#### Information shown ####
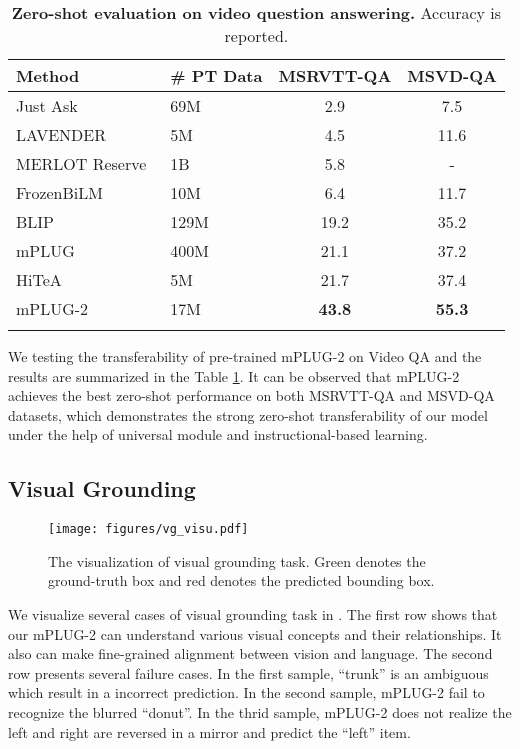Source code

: \documentclass{article}
\theoremstyle{plain}
\theoremstyle{definition}
\theoremstyle{remark}
\newlength\savewidth
\newcommand\shline{\noalign{\global\savewidth\arrayrulewidth\global\arrayrulewidth 1pt}\hline\noalign{\global\arrayrulewidth\savewidth}}
\newcommand{\tablestyle}[2]{\setlength{\tabcolsep}{#1}\renewcommand{\arraystretch}{#2}\centering\small}
\newcommand{\modelname}{mPLUG-2 }
\begin{document}
\begin{table}[t!]
\centering
\caption{\textbf{Zero-shot evaluation on video question answering.} Accuracy is reported.}
    \tablestyle{7pt}{1.1} 
    \def \w{15pt}
\begin{tabular}{ll|cc}
\shline
Method & \# PT Data & MSRVTT-QA & MSVD-QA \\
        \hline
        Just Ask~\citep{yang2021justask} & 69M & 2.9 & 7.5 \\
        LAVENDER~\citep{li2022lavender} & 5M & 4.5 & 11.6 \\
        MERLOT Reserve~\citep{zellers2021merlot} & 1B & 5.8 & - \\
        FrozenBiLM~\citep{yang2022frozenbilm} & 10M & 6.4 & 11.7 \\
        BLIP~\citep{li2022blip} & 129M  &  19.2 & 35.2 \\
        mPLUG~\citep{Li2022mPLUGEA} & 400M & 21.1  & 37.2 \\
        HiTeA~\citep{Ye2022HiTeAHT} & 5M & 21.7 & 37.4 \\
        \hline
        \modelname & 17M & \textbf{43.8} & \textbf{55.3} \\
        \shline
\end{tabular}
\label{table:videoqa-zeroshot}
\end{table} We testing the transferability of pre-trained \modelname on Video QA and the results are summarized in the Table \ref{table:videoqa-zeroshot}. It can be observed that \modelname achieves the best zero-shot performance on both MSRVTT-QA and MSVD-QA datasets, which demonstrates the strong zero-shot transferability of our model under the help of universal module and instructional-based learning.

\subsection{Visual Grounding}
\begin{figure}
    \centering
    \texttt{[image: figures/vg\_visu.pdf]}
\caption{The visualization of visual grounding task. Green denotes the ground-truth box and red denotes the predicted bounding box.}
\label{fig:vg_visu}
\end{figure}
We visualize several cases of visual grounding task in . The first row shows that our \modelname can understand various visual concepts and their relationships. It also can make fine-grained alignment between vision and language. The second row presents several failure cases. In the first sample, ``trunk'' is an ambiguous which result in a incorrect prediction. In the second sample, \modelname fail to recognize the blurred ``donut''. In the thrid sample, \modelname does not realize the left and right are reversed in a mirror and predict the ``left'' item. 
\end{document}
####
When you set down the material above, keep every word exact and include no pictures.

Source code

: \documentclass{article}
\theoremstyle{plain}
\theoremstyle{definition}
\theoremstyle{remark}
\newlength\savewidth
\newcommand\shline{\noalign{\global\savewidth\arrayrulewidth\global\arrayrulewidth 1pt}\hline\noalign{\global\arrayrulewidth\savewidth}}
\newcommand{\tablestyle}[2]{\setlength{\tabcolsep}{#1}\renewcommand{\arraystretch}{#2}\centering\small}
\newcommand{\modelname}{mPLUG-2 }
\begin{document}
\begin{table}[t!]
\centering
\caption{\textbf{Zero-shot evaluation on video question answering.} Accuracy is reported.}
    \tablestyle{7pt}{1.1} 
    \def \w{15pt}
\begin{tabular}{ll|cc}
\shline
Method & \# PT Data & MSRVTT-QA & MSVD-QA \\
        \hline
        Just Ask~\citep{yang2021justask} & 69M & 2.9 & 7.5 \\
        LAVENDER~\citep{li2022lavender} & 5M & 4.5 & 11.6 \\
        MERLOT Reserve~\citep{zellers2021merlot} & 1B & 5.8 & - \\
        FrozenBiLM~\citep{yang2022frozenbilm} & 10M & 6.4 & 11.7 \\
        BLIP~\citep{li2022blip} & 129M  &  19.2 & 35.2 \\
        mPLUG~\citep{Li2022mPLUGEA} & 400M & 21.1  & 37.2 \\
        HiTeA~\citep{Ye2022HiTeAHT} & 5M & 21.7 & 37.4 \\
        \hline
        \modelname & 17M & \textbf{43.8} & \textbf{55.3} \\
        \shline
\end{tabular}
\label{table:videoqa-zeroshot}
\end{table} We testing the transferability of pre-trained \modelname on Video QA and the results are summarized in the Table \ref{table:videoqa-zeroshot}. It can be observed that \modelname achieves the best zero-shot performance on both MSRVTT-QA and MSVD-QA datasets, which demonstrates the strong zero-shot transferability of our model under the help of universal module and instructional-based learning.

\subsection{Visual Grounding}
\begin{figure}
    \centering
    \texttt{[image: figures/vg\_visu.pdf]}
\caption{The visualization of visual grounding task. Green denotes the ground-truth box and red denotes the predicted bounding box.}
\label{fig:vg_visu}
\end{figure}
We visualize several cases of visual grounding task in . The first row shows that our \modelname can understand various visual concepts and their relationships. It also can make fine-grained alignment between vision and language. The second row presents several failure cases. In the first sample, ``trunk'' is an ambiguous which result in a incorrect prediction. In the second sample, \modelname fail to recognize the blurred ``donut''. In the thrid sample, \modelname does not realize the left and right are reversed in a mirror and predict the ``left'' item. 
\end{document}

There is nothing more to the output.